§ Exercise aim
Where in the entries below does "function" appear? Copy every line that has it.

§ Provided information

'''

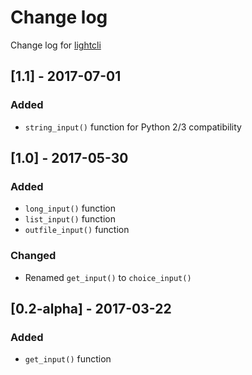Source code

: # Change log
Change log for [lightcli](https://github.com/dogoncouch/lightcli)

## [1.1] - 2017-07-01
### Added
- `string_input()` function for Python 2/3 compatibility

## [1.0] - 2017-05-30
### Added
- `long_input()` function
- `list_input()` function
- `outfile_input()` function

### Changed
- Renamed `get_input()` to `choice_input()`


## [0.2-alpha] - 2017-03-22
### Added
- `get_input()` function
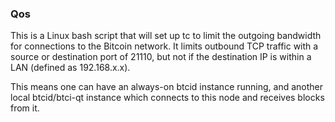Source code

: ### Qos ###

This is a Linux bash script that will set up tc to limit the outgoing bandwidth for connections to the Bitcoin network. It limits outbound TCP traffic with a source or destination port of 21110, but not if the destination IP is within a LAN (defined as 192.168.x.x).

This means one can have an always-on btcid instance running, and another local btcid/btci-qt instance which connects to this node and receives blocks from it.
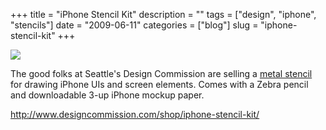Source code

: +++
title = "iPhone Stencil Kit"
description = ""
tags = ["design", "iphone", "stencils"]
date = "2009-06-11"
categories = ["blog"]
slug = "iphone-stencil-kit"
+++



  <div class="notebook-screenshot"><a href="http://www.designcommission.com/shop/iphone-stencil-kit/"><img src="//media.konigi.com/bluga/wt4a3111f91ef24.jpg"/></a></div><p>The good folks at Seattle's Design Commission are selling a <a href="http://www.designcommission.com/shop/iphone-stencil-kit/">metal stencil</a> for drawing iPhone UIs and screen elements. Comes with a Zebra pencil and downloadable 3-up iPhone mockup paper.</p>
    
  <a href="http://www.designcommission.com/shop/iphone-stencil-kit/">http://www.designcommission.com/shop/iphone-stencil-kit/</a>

'''
'''

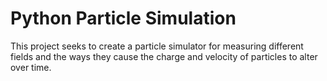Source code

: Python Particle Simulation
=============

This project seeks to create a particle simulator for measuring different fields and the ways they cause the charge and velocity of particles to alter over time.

'''

§ Response to the exercise
- `string_input()` function for Python 2/3 compatibility
- `long_input()` function
- `list_input()` function
- `outfile_input()` function
- `get_input()` function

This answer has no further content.